━━━ Task material
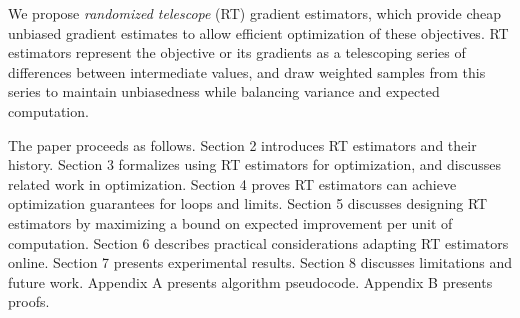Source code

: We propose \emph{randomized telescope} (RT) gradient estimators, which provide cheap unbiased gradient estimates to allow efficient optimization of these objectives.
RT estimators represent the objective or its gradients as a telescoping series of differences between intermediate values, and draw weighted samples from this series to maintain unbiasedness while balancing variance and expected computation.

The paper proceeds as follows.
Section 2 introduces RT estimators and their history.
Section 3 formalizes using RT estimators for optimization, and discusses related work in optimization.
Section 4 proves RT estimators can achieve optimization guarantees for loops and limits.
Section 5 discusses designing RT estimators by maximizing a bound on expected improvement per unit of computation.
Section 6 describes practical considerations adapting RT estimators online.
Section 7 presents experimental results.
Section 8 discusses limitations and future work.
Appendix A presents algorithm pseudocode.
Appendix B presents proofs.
━━━━━━
━━━ Task material
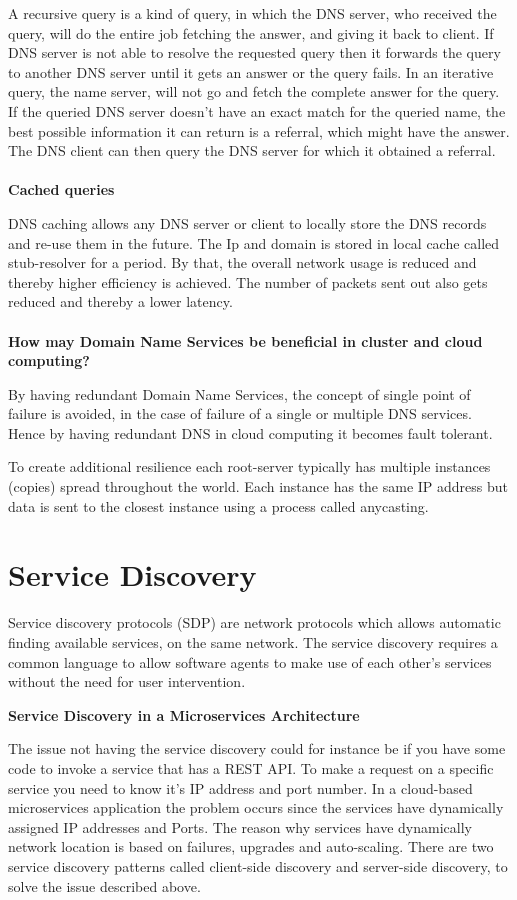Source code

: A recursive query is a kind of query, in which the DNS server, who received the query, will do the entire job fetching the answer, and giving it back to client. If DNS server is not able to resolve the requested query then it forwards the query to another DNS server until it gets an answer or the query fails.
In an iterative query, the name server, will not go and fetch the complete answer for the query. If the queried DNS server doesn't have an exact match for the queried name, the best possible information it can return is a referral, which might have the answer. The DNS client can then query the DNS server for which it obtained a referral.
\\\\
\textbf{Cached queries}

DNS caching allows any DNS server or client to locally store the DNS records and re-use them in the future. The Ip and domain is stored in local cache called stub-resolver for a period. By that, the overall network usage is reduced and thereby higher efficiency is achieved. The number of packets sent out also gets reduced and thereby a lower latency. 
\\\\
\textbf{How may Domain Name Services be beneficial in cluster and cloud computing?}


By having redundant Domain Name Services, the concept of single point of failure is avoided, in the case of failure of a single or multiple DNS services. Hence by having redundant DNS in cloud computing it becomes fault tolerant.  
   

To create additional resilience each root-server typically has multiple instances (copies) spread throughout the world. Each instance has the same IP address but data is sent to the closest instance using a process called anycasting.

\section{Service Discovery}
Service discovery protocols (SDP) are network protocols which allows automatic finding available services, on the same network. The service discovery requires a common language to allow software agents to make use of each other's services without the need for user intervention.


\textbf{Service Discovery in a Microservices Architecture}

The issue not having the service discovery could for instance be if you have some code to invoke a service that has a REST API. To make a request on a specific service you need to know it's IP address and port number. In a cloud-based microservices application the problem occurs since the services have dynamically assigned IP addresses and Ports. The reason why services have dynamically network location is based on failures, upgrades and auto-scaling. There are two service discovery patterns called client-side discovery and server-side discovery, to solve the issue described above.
━━━━━━
Work task:
The response consists of the lines above that contain "expected".

Written answer:
RT estimators represent the objective or its gradients as a telescoping series of differences between intermediate values, and draw weighted samples from this series to maintain unbiasedness while balancing variance and expected computation.
Section 5 discusses designing RT estimators by maximizing a bound on expected improvement per unit of computation.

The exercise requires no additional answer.